Records –
━━━━━━━━━━━━━━━━━━━━
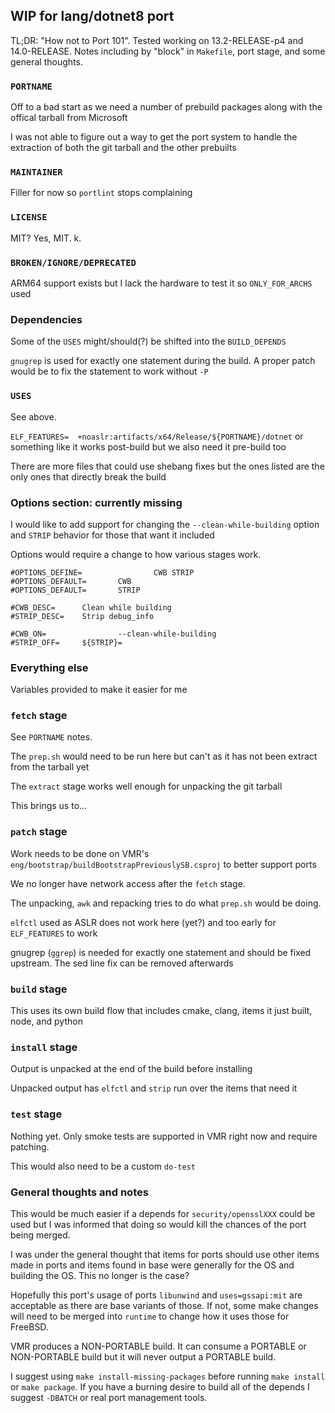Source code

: ## WIP for lang/dotnet8 port

TL;DR: "How not to Port 101". Tested working on 13.2-RELEASE-p4 and 14.0-RELEASE.
Notes including by "block" in `Makefile`, port stage, and some general thoughts.

### `PORTNAME`

Off to a bad start as we need a number of prebuild packages along with the offical tarball from Microsoft

I was not able to figure out a way to get the port system to handle the extraction of both the git tarball and the other prebuilts

### `MAINTAINER`

Filler for now so `portlint` stops complaining

### `LICENSE`

MIT? Yes, MIT. k.

### `BROKEN/IGNORE/DEPRECATED`

ARM64 support exists but I lack the hardware to test it so `ONLY_FOR_ARCHS` used

### Dependencies

Some of the `USES` might/should(?) be shifted into the `BUILD_DEPENDS`

`gnugrep` is used for exactly one statement during the build. A proper patch would be to fix the statement to work without `-P`

### `USES`

See above.

`ELF_FEATURES=  +noaslr:artifacts/x64/Release/${PORTNAME}/dotnet` or something like it works post-build but we also need it pre-build too

There are more files that could use shebang fixes but the ones listed are the only ones that directly break the build

### Options section: currently missing

I would like to add support for changing the `--clean-while-building` option and `STRIP` behavior for those that want it included

Options would require a change to how various stages work.
```
#OPTIONS_DEFINE=                CWB STRIP
#OPTIONS_DEFAULT=       CWB
#OPTIONS_DEFAULT=       STRIP

#CWB_DESC=      Clean while building
#STRIP_DESC=    Strip debug_info

#CWB_ON=                --clean-while-building
#STRIP_OFF=     ${STRIP}=
```

### Everything else

Variables provided to make it easier for me

### `fetch` stage

See `PORTNAME` notes.

The `prep.sh` would need to be run here but can't as it has not been extract from the tarball yet

The `extract` stage works well enough for unpacking the git tarball

This brings us to...

### `patch` stage

Work needs to be done on VMR's `eng/bootstrap/buildBootstrapPreviouslySB.csproj` to better support ports

We no longer have network access after the `fetch` stage. 

The unpacking, `awk` and repacking tries to do what `prep.sh` would be doing.

`elfctl` used as ASLR does not work here (yet?) and too early for `ELF_FEATURES` to work

gnugrep (`ggrep`) is needed for exactly one statement and should be fixed upstream. The sed line fix can be removed afterwards

### `build` stage

This uses its own build flow that includes cmake, clang, items it just built, node, and python

### `install` stage

Output is unpacked at the end of the build before installing

Unpacked output has `elfctl` and `strip` run over the items that need it

### `test` stage

Nothing yet. Only smoke tests are supported in VMR right now and require patching.

This would also need to be a custom `do-test`

### General thoughts and notes

This would be much easier if a depends for `security/opensslXXX` could be used but I was informed that doing so would kill the chances of the port being merged. 

I was under the general thought that items for ports should use other items made in ports and items found in base were generally for the OS and building the OS. This no longer is the case?

Hopefully this port's usage of ports `libunwind` and `uses=gssapi:mit` are acceptable as there are base variants of those. If not, some make changes will need to be merged into `runtime` to change how it uses those for FreeBSD.

VMR produces a NON-PORTABLE build. It can consume a PORTABLE or NON-PORTABLE build but it will never output a PORTABLE build.

I suggest using `make install-missing-packages` before running `make install` or `make package`. If you have a burning desire to build all of the depends I suggest `-DBATCH` or real port management tools.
━━━━━━━━━━━━━━━━━━━━
Task to carry out – Nothing but a number is needed: tally the lines of the listing that contain "like".

Completed task – 2